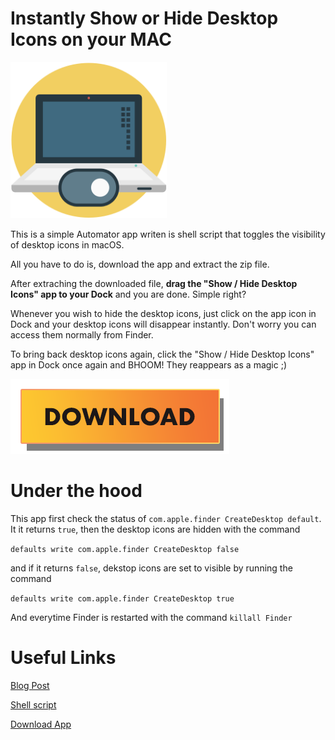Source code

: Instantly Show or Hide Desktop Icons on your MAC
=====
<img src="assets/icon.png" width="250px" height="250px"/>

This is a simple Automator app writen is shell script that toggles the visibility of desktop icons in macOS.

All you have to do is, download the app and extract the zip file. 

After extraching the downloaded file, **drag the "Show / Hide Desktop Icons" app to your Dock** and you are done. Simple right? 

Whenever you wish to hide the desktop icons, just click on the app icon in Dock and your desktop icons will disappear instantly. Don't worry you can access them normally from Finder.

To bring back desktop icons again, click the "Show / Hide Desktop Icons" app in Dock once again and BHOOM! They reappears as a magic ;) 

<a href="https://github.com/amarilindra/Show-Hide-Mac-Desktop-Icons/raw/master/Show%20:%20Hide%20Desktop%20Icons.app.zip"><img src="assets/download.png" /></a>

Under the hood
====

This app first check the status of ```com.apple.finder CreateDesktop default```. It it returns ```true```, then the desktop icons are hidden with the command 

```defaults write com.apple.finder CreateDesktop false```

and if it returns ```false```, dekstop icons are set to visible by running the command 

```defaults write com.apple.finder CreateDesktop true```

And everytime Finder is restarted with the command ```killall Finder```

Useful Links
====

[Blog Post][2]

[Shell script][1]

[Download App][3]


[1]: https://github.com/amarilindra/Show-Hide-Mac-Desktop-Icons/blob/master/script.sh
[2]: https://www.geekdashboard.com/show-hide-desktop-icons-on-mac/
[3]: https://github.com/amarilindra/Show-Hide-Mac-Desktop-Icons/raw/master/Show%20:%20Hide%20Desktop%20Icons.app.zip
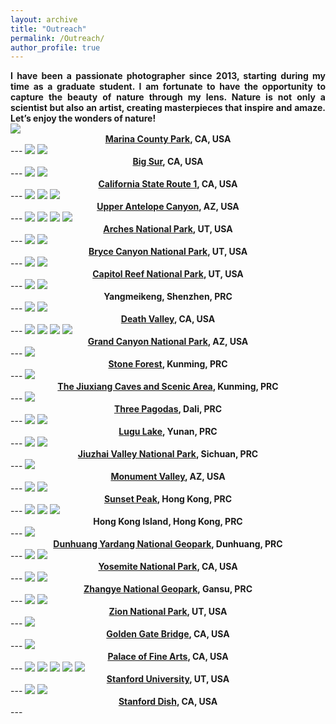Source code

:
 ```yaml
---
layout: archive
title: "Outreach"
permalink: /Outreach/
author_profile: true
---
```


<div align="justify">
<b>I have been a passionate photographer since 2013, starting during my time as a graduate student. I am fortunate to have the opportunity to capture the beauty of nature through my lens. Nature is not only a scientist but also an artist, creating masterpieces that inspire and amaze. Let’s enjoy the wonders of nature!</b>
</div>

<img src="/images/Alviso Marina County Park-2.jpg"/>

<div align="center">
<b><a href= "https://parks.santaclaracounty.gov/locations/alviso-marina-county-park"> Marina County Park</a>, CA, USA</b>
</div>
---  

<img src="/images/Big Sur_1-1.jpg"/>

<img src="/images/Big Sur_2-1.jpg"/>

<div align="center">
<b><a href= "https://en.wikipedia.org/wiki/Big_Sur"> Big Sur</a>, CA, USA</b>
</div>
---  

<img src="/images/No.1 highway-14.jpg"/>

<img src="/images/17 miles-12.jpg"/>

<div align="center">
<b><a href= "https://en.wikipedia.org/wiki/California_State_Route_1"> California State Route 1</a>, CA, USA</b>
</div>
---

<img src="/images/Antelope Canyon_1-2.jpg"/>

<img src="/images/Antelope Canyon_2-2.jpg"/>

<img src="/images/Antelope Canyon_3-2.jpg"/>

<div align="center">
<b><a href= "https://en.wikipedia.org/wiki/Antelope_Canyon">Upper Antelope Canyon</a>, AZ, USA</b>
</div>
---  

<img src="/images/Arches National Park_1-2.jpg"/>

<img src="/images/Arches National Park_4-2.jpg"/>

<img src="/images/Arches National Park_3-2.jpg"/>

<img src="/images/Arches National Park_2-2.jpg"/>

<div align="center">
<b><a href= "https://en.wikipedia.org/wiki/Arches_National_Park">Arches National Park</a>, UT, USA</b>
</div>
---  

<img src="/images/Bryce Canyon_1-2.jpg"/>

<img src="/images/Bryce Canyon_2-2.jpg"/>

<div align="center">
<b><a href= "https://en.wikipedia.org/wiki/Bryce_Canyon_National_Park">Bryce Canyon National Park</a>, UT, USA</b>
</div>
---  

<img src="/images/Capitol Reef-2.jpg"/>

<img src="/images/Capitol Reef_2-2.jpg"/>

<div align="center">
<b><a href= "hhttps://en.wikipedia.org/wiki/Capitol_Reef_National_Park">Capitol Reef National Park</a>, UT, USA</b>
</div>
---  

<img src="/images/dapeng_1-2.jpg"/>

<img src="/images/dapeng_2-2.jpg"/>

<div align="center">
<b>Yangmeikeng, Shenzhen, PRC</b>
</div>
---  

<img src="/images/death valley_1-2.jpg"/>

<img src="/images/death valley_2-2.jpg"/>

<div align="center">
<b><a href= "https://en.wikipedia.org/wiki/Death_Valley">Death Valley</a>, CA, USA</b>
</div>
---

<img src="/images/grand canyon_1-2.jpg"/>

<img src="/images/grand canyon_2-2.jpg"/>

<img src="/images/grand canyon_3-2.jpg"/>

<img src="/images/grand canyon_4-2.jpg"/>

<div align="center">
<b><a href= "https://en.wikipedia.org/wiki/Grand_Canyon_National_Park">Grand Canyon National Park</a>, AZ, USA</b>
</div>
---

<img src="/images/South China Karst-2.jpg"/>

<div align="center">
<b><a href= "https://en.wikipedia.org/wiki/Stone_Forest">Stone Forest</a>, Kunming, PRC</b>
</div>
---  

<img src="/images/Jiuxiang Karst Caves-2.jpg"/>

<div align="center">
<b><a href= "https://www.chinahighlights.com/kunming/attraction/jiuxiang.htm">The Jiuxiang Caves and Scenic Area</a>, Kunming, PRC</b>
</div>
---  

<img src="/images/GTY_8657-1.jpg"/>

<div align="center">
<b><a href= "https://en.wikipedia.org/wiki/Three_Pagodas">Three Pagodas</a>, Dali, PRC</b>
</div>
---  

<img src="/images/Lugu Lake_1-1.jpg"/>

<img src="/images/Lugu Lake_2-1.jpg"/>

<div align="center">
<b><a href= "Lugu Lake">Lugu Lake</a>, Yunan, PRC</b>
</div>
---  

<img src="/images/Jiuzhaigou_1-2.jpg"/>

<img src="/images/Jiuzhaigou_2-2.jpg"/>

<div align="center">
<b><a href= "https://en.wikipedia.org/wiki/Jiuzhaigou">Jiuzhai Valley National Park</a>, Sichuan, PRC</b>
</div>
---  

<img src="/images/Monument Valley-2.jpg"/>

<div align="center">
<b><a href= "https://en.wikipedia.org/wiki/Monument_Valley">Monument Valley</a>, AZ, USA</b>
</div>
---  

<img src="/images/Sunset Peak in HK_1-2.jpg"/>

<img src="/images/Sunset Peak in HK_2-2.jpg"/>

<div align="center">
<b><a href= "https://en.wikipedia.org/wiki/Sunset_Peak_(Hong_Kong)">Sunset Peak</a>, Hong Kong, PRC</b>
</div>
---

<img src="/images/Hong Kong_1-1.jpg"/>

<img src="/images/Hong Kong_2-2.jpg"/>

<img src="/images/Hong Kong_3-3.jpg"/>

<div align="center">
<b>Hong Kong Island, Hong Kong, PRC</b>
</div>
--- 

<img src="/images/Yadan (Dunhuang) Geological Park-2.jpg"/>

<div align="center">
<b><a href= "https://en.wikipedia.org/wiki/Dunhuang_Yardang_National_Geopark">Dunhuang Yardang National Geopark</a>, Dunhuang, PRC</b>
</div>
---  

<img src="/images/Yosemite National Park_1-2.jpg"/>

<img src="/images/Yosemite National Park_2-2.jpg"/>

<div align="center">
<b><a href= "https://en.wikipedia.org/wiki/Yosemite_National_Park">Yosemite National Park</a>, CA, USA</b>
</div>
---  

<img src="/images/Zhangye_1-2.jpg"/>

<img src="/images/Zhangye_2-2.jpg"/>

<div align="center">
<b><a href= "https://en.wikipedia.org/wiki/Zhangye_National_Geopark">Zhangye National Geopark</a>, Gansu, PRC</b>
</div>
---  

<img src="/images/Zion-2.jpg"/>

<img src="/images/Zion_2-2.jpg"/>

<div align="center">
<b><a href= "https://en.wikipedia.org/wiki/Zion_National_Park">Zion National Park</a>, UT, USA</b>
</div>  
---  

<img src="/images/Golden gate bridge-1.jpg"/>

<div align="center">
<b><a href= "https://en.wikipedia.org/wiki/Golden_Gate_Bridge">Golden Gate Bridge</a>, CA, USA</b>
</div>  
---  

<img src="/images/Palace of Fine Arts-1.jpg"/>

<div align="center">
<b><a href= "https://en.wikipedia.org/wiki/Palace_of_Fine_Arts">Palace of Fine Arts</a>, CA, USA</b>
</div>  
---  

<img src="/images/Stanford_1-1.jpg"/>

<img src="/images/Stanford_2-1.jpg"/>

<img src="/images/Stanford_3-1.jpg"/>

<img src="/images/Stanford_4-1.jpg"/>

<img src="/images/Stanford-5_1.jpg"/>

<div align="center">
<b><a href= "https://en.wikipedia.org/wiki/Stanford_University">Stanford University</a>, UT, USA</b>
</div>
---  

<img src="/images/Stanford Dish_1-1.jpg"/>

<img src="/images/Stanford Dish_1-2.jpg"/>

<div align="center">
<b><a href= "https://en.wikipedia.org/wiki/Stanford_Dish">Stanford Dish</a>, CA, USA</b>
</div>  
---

### WORK ITEM:
Print only the lines from the first line of the data above through the one containing "[Download App][3]", exactly as they are, with pictures omitted.

### EXERCISE ANSWER:
Source code

: Instantly Show or Hide Desktop Icons on your MAC
=====
<img src="assets/icon.png" width="250px" height="250px"/>

This is a simple Automator app writen is shell script that toggles the visibility of desktop icons in macOS.

All you have to do is, download the app and extract the zip file. 

After extraching the downloaded file, **drag the "Show / Hide Desktop Icons" app to your Dock** and you are done. Simple right? 

Whenever you wish to hide the desktop icons, just click on the app icon in Dock and your desktop icons will disappear instantly. Don't worry you can access them normally from Finder.

To bring back desktop icons again, click the "Show / Hide Desktop Icons" app in Dock once again and BHOOM! They reappears as a magic ;) 

<a href="https://github.com/amarilindra/Show-Hide-Mac-Desktop-Icons/raw/master/Show%20:%20Hide%20Desktop%20Icons.app.zip"><img src="assets/download.png" /></a>

Under the hood
====

This app first check the status of ```com.apple.finder CreateDesktop default```. It it returns ```true```, then the desktop icons are hidden with the command 

```defaults write com.apple.finder CreateDesktop false```

and if it returns ```false```, dekstop icons are set to visible by running the command 

```defaults write com.apple.finder CreateDesktop true```

And everytime Finder is restarted with the command ```killall Finder```

Useful Links
====

[Blog Post][2]

[Shell script][1]

[Download App][3]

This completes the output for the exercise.